▶ _WHAT THIS TASK INVOLVES_:
Your copy of the listing should match it exactly, only without pictures.

*** DATA FOR PROCESSING Section Begins ***

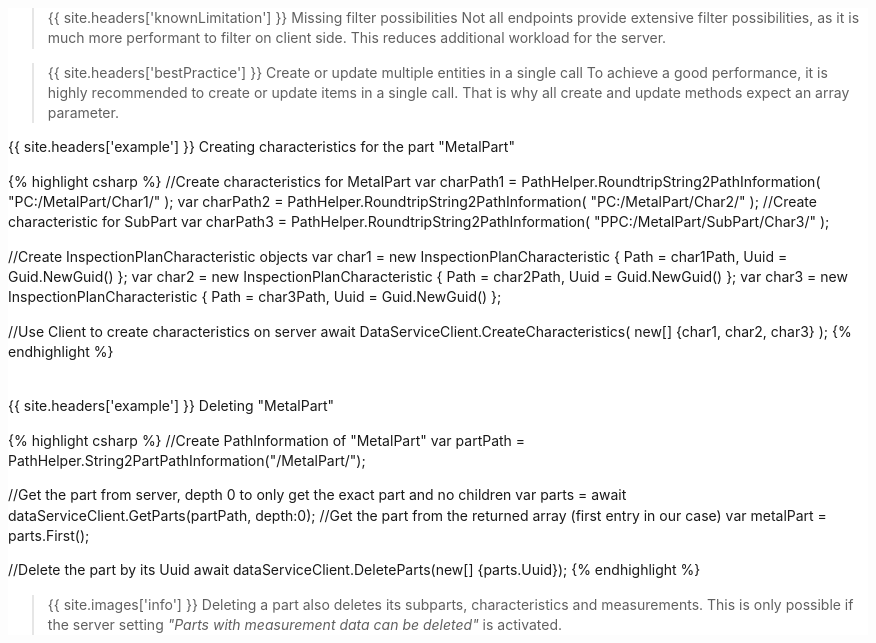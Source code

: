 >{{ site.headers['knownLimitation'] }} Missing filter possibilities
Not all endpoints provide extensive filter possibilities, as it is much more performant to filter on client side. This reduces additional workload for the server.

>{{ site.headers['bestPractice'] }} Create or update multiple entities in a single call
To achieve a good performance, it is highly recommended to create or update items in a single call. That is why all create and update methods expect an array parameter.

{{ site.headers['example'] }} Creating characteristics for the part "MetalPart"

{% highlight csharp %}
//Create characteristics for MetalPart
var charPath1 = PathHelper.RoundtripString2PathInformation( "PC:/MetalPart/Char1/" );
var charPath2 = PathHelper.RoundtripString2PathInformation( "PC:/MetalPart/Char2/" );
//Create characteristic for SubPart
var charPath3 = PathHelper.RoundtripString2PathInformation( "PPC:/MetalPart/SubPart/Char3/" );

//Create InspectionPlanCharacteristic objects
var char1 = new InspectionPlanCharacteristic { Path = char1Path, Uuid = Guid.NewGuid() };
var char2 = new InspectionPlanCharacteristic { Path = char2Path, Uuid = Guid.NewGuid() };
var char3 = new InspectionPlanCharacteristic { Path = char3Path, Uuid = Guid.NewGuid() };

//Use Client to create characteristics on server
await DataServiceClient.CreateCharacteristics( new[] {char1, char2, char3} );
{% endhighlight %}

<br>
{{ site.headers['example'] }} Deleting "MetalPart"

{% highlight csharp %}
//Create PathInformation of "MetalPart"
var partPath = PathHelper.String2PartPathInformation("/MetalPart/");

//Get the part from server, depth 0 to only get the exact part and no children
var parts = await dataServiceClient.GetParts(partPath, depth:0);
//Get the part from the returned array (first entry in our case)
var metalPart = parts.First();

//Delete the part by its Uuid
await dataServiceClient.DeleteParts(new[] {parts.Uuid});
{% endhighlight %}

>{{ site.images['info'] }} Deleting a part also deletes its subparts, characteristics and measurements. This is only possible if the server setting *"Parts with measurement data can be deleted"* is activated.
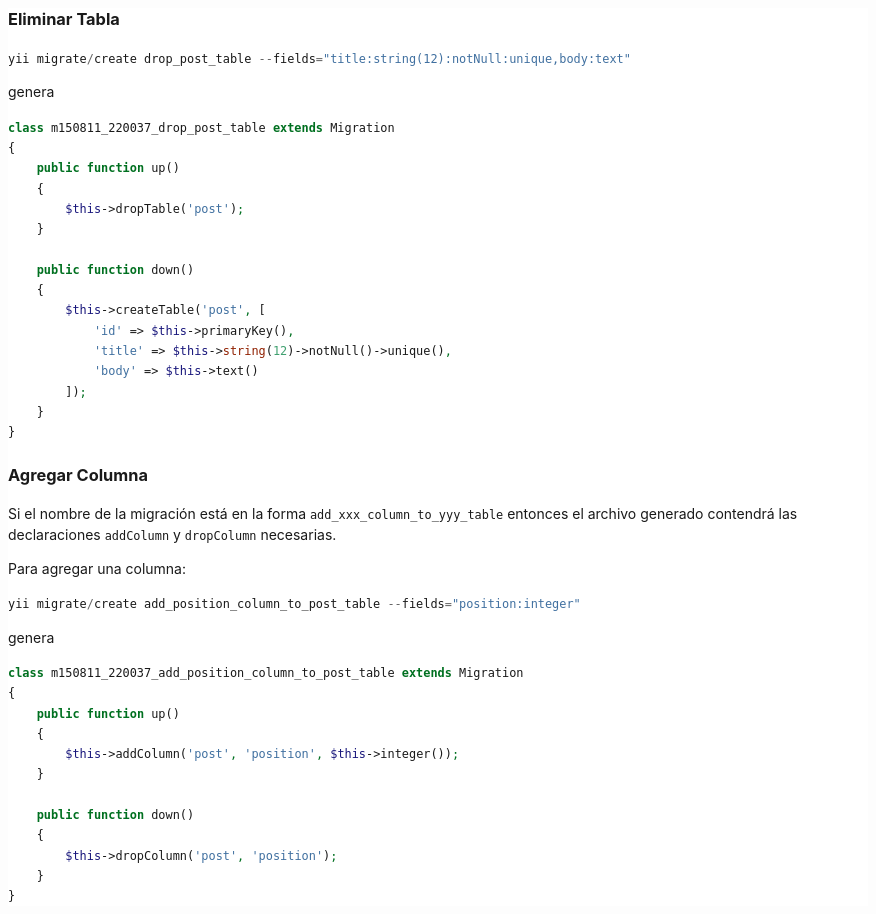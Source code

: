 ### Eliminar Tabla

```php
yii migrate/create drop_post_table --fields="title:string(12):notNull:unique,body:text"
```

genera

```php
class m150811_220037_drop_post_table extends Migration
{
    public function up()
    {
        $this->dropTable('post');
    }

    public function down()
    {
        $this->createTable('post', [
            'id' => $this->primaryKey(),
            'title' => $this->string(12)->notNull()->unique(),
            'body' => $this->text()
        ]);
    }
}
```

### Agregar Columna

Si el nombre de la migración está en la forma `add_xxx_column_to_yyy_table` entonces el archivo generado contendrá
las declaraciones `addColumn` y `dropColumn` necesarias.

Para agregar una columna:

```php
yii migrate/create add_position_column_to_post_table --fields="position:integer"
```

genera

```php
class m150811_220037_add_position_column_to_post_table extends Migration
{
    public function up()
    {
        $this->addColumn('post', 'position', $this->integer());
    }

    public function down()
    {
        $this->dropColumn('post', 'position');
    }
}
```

*** DATA FOR PROCESSING Section Ends ***

▶ _EXPECTED ANSWER_:
Source code

: >{{ site.headers['knownLimitation'] }} Missing filter possibilities
Not all endpoints provide extensive filter possibilities, as it is much more performant to filter on client side. This reduces additional workload for the server.

>{{ site.headers['bestPractice'] }} Create or update multiple entities in a single call
To achieve a good performance, it is highly recommended to create or update items in a single call. That is why all create and update methods expect an array parameter.

{{ site.headers['example'] }} Creating characteristics for the part "MetalPart"

{% highlight csharp %}
//Create characteristics for MetalPart
var charPath1 = PathHelper.RoundtripString2PathInformation( "PC:/MetalPart/Char1/" );
var charPath2 = PathHelper.RoundtripString2PathInformation( "PC:/MetalPart/Char2/" );
//Create characteristic for SubPart
var charPath3 = PathHelper.RoundtripString2PathInformation( "PPC:/MetalPart/SubPart/Char3/" );

//Create InspectionPlanCharacteristic objects
var char1 = new InspectionPlanCharacteristic { Path = char1Path, Uuid = Guid.NewGuid() };
var char2 = new InspectionPlanCharacteristic { Path = char2Path, Uuid = Guid.NewGuid() };
var char3 = new InspectionPlanCharacteristic { Path = char3Path, Uuid = Guid.NewGuid() };

//Use Client to create characteristics on server
await DataServiceClient.CreateCharacteristics( new[] {char1, char2, char3} );
{% endhighlight %}

<br>
{{ site.headers['example'] }} Deleting "MetalPart"

{% highlight csharp %}
//Create PathInformation of "MetalPart"
var partPath = PathHelper.String2PartPathInformation("/MetalPart/");

//Get the part from server, depth 0 to only get the exact part and no children
var parts = await dataServiceClient.GetParts(partPath, depth:0);
//Get the part from the returned array (first entry in our case)
var metalPart = parts.First();

//Delete the part by its Uuid
await dataServiceClient.DeleteParts(new[] {parts.Uuid});
{% endhighlight %}

>{{ site.images['info'] }} Deleting a part also deletes its subparts, characteristics and measurements. This is only possible if the server setting *"Parts with measurement data can be deleted"* is activated.
Source code

: ### Eliminar Tabla

```php
yii migrate/create drop_post_table --fields="title:string(12):notNull:unique,body:text"
```

genera

```php
class m150811_220037_drop_post_table extends Migration
{
    public function up()
    {
        $this->dropTable('post');
    }

    public function down()
    {
        $this->createTable('post', [
            'id' => $this->primaryKey(),
            'title' => $this->string(12)->notNull()->unique(),
            'body' => $this->text()
        ]);
    }
}
```

### Agregar Columna

Si el nombre de la migración está en la forma `add_xxx_column_to_yyy_table` entonces el archivo generado contendrá
las declaraciones `addColumn` y `dropColumn` necesarias.

Para agregar una columna:

```php
yii migrate/create add_position_column_to_post_table --fields="position:integer"
```

genera

```php
class m150811_220037_add_position_column_to_post_table extends Migration
{
    public function up()
    {
        $this->addColumn('post', 'position', $this->integer());
    }

    public function down()
    {
        $this->dropColumn('post', 'position');
    }
}
```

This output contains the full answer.